Trinity Church was established in 1723, and was a rare Anglican parish in a colony that was otherwise predominantly Congregationalist. The first permanent church building was completed in 1753, and stood a block away from here on the southeast corner of Chapel and Church Streets. As time went on, though, this building proved too small for the growing parish, and in 1814 construction began on a new church here on the Green. The exterior was built of locally-quarried trap rock from East Rock, giving the church its distinctive multicolor appearance. This, along with the Gothic architecture, provided a significant contrast to the more conventional brick churches just to the north of here. The new church was consecrated in 1816, an event that coincided with the installation of a new rector, the noted journalist, author, and clergyman Harry Croswell.

By the time the first photo was taken in the early 20th century, Trinity Church was already nearly 100 years old, and had undergone some changes since its completion. The top of the tower was originally constructed of wood, but this portion was rebuilt of stone in 1871. The church had also been built with crenelated wood balustrades along the roofline, although these rotted and were eventually removed as part of the 1871 renovations. Other 19th century changes included the installation of stained glass windows, and the addition of a pyramidal spire atop the tower, which can be seen in the first photo.

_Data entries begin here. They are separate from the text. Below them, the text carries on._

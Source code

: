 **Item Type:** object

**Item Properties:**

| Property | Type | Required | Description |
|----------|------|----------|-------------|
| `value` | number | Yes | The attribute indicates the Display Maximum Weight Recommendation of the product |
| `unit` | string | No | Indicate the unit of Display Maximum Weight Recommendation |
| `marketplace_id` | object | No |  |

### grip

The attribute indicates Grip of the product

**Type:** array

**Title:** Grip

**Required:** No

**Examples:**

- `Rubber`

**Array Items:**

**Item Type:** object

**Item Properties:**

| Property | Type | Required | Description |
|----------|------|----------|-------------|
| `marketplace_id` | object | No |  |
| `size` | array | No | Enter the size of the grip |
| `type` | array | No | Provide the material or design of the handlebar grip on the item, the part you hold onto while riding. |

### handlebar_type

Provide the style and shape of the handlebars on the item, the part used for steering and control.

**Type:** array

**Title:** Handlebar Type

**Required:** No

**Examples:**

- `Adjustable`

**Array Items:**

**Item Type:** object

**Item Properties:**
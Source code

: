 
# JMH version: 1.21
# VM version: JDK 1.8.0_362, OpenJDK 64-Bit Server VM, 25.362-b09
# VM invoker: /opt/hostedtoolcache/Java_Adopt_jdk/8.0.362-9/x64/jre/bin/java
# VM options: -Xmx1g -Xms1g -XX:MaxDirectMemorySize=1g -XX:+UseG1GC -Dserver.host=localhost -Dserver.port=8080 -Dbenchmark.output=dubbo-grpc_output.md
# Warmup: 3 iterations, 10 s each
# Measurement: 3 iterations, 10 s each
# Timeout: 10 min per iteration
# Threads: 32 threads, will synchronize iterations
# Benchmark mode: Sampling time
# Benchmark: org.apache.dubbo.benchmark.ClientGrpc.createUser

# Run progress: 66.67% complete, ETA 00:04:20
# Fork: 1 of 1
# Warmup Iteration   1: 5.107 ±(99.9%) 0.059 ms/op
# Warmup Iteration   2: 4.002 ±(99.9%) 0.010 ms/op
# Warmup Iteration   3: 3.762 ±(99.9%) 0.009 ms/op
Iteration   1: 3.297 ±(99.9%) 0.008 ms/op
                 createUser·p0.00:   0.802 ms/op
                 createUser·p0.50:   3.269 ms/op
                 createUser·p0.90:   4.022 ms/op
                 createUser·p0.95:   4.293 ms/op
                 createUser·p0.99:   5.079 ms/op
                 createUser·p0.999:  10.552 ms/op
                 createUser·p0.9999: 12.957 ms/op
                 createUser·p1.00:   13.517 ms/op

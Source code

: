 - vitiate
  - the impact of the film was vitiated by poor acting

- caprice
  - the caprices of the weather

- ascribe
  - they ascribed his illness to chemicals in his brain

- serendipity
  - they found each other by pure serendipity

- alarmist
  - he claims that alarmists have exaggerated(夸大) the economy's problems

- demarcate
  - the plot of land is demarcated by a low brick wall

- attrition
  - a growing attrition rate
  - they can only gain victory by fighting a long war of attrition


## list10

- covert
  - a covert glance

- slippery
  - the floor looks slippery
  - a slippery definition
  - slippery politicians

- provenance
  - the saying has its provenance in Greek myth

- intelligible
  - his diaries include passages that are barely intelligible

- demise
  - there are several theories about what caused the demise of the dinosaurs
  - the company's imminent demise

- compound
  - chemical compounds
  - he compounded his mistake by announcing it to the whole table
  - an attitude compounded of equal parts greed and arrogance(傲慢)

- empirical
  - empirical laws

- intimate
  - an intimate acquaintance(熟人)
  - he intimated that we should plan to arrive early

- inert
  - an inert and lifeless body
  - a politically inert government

In more than a century since the first photo was taken, the interior of the church has undergone some changes, but this view of the exterior has remained largely unaltered, with the only noticeable difference being the removal of the pyramid on the tower. Trinity Church is still an active Episcopalian parish, and the church building is now part of the New Haven Green Historic District, which includes the other two early 19th century churches nearby. Aside from the church itself, there have not been many other changes to the scene from the first photo. The New Haven Green still functions as a park in the center of the city, and the Old Campus of Yale University still stands in the distance, on the other side of College Street. The only significant difference in this view of the campus is the loss of Osborn Hall. Visible just to the right of the church, it was demolished in 1926 and replaced by Bingham Hall, which now stands on the site.